Genre: Horror, Comedy
Direction: Amar Kaushik
Cast: Rajkummar Rao, Shraddha Kapoor, Pankaj Tripathi, Aparshakti Khurana
Duration: 2hours 7mins
Stree is said to be based on actual events. A small town supposedly in MP gets haunted by an entity during the four days of pooja dedicated to a local deity. Three friends – Vicky (Rajkummar Rao), Jana (Abhishek Banerjee) and Bittu (Aparshakti Khurana) take it upon themselves to rid their town of this menace once and for all. They are helped in this journey by a motley crew comprising a bookseller, Pankaj Tripathi, Vijay Raaz, an author who wrote the history of the town and Shraddha Kapoor, the girl Vicky loves. How they combat the spirit and get rid of it forms the crux of the film.
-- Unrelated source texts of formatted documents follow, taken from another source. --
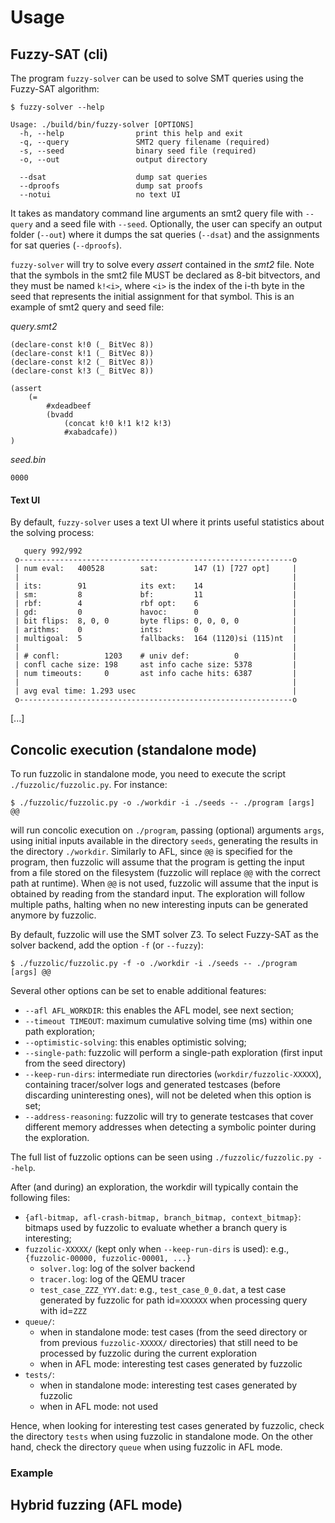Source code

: # Usage

## Fuzzy-SAT (cli)

The program `fuzzy-solver` can be used to solve SMT queries using the Fuzzy-SAT algorithm:

```
$ fuzzy-solver --help

Usage: ./build/bin/fuzzy-solver [OPTIONS]
  -h, --help                print this help and exit
  -q, --query               SMT2 query filename (required)
  -s, --seed                binary seed file (required)
  -o, --out                 output directory

  --dsat                    dump sat queries
  --dproofs                 dump sat proofs
  --notui                   no text UI
```

It takes as mandatory command line arguments an smt2 query file with `--query` and a seed file with `--seed`. Optionally, the user can specify an output folder (`--out`) where it dumps the sat queries (`--dsat`) and the assignments for sat queries (`--dproofs`).

`fuzzy-solver` will try to solve every _assert_ contained in the _smt2_ file.
Note that the symbols in the smt2 file MUST be declared as 8-bit bitvectors, and they must be named `k!<i>`, where `<i>` is the index of the i-th byte in the seed that represents the initial assignment for that symbol. This is an example of smt2 query and seed file:

_query.smt2_
``` smt2
(declare-const k!0 (_ BitVec 8))
(declare-const k!1 (_ BitVec 8))
(declare-const k!2 (_ BitVec 8))
(declare-const k!3 (_ BitVec 8))

(assert 
    (= 
        #xdeadbeef 
        (bvadd 
            (concat k!0 k!1 k!2 k!3)
            #xabadcafe))
)
```

_seed.bin_
```
0000
```

#### Text UI

By default, `fuzzy-solver` uses a text UI where it prints useful statistics about the solving process:
```
   query 992/992
 o-------------------------------------------------------------o
 | num eval:   400528        sat:        147 (1) [727 opt]     |
 |                                                             |
 | its:        91            its ext:    14                    |
 | sm:         8             bf:         11                    |
 | rbf:        4             rbf opt:    6                     |
 | gd:         0             havoc:      0                     |
 | bit flips:  8, 0, 0       byte flips: 0, 0, 0, 0            |
 | arithms:    0             ints:       0                     |
 | multigoal:  5             fallbacks:  164 (1120)si (115)nt  |
 |                                                             |
 | # confl:          1203    # univ def:          0            |
 | confl cache size: 198     ast info cache size: 5378         |
 | num timeouts:     0       ast info cache hits: 6387         |
 |                                                             |
 | avg eval time: 1.293 usec                                   |
 o-------------------------------------------------------------o
```

[...]

## Concolic execution (standalone mode)

To run fuzzolic in standalone mode, you need to execute the script `./fuzzolic/fuzzolic.py`. For instance:
```
$ ./fuzzolic/fuzzolic.py -o ./workdir -i ./seeds -- ./program [args] @@
```
will run concolic execution on `./program`, passing (optional) arguments `args`, using initial inputs available in the directory `seeds`, generating the results in the directory `./workdir`. Similarly to AFL, since `@@` is specified for the program, then fuzzolic will assume that the program is getting the input from a file stored on the filesystem (fuzzolic will replace `@@` with the correct path at runtime). When `@@` is not used, fuzzolic will assume that the input is obtained by reading from the standard input. The exploration will follow multiple paths, halting when no new interesting inputs can be generated anymore by fuzzolic. 

By default, fuzzolic will use the SMT solver Z3. To select Fuzzy-SAT as the solver backend, add the option `-f` (or `--fuzzy`):
```
$ ./fuzzolic/fuzzolic.py -f -o ./workdir -i ./seeds -- ./program [args] @@
```
Several other options can be set to enable additional features:
 * `--afl AFL_WORKDIR`: this enables the AFL model, see next section;
 * `--timeout TIMEOUT`: maximum cumulative solving time (ms) within one path exploration;
 * `--optimistic-solving`: this enables optimistic solving;
 * `--single-path`: fuzzolic will perform a single-path exploration (first input from the seed directory)
 * `--keep-run-dirs`: intermediate run directories (`workdir/fuzzolic-XXXXX`), containing tracer/solver logs and generated testcases (before discarding uninteresting ones), will not be deleted when this option is set;
 * `--address-reasoning`: fuzzolic will try to generate testcases that cover different memory addresses when detecting a symbolic pointer during the exploration.
 
 The full list of fuzzolic options can be seen using `./fuzzolic/fuzzolic.py --help`.

After (and during) an exploration, the workdir will typically contain the following files:
* `{afl-bitmap, afl-crash-bitmap, branch_bitmap, context_bitmap}`: bitmaps used by fuzzolic to evaluate whether a branch query is interesting;
* `fuzzolic-XXXXX/` (kept only when `--keep-run-dirs` is used): e.g., `{fuzzolic-00000, fuzzolic-00001, ...}`
	* `solver.log`: log of the solver backend
	* `tracer.log`: log of the QEMU tracer
	* `test_case_ZZZ_YYY.dat`: e.g., `test_case_0_0.dat`, a test case generated by fuzzolic for path id=`XXXXXX` when processing query with id=`ZZZ`
* `queue/`: 
	* when in standalone mode: test cases (from the seed directory or from previous `fuzzolic-XXXXX/` directories) that still need to be processed by fuzzolic during the current exploration
	* when in AFL mode: interesting test cases generated by fuzzolic
* `tests/`:
	* when in standalone mode: interesting test cases generated by fuzzolic
	* when in AFL mode: not used

Hence, when looking for interesting test cases generated by fuzzolic, check the directory `tests` when using fuzzolic in standalone mode. On the other hand, check the directory `queue` when using fuzzolic in AFL mode.

### Example



## Hybrid fuzzing (AFL mode)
The film is written by Raj Nidimoru and Krishna DK, who have also produced the film along with Dinesh Vijan. Raj and Krishna are known for their wacky humor and they do not disappoint here too. The film is peppered with silly situations bound to keep you in splits throughout. Rajkummar Rao, for example, plays a tailor who can take the accurate measurements of his clients just by giving them an once-over. He also sews clothes at breakneck speed, and his father considers him an avatar of the tailoring god. The sex “gyan” conversation between him and his father is hilarious. The ghost too is funny in the sense that it abducts the men sans their clothes. The interaction between three friends keeps you in smiles and smacks of real conversations between childhood buddies. And Rajkummar’s clumsy courtship of Shraddha carries moments of mirth.
It’s not to say that the writers have had a smooth run throughout. We see irksome bloopers like our three heroes going to a mujra on the night of the pooja. Even those who regularly indulge in such stuff refrain from doing so during auspicious days and such an act would be considered sacrilegious in a small town up North. Shraddha asks for such presents as a cat’s hair and the tail of a lizard and Rajkummar procures them without batting an eyelid. The climax is long drawn and suddenly sprouts feminist leanings. Shraddha’s character takes a very strange decision in the end which doesn’t make any sense at all, negating the whole point of the film. Newbie director Amar Kaushik should have kept an eye on such incongruous happenings but seems to have followed the script written by his producers and mentors to a T.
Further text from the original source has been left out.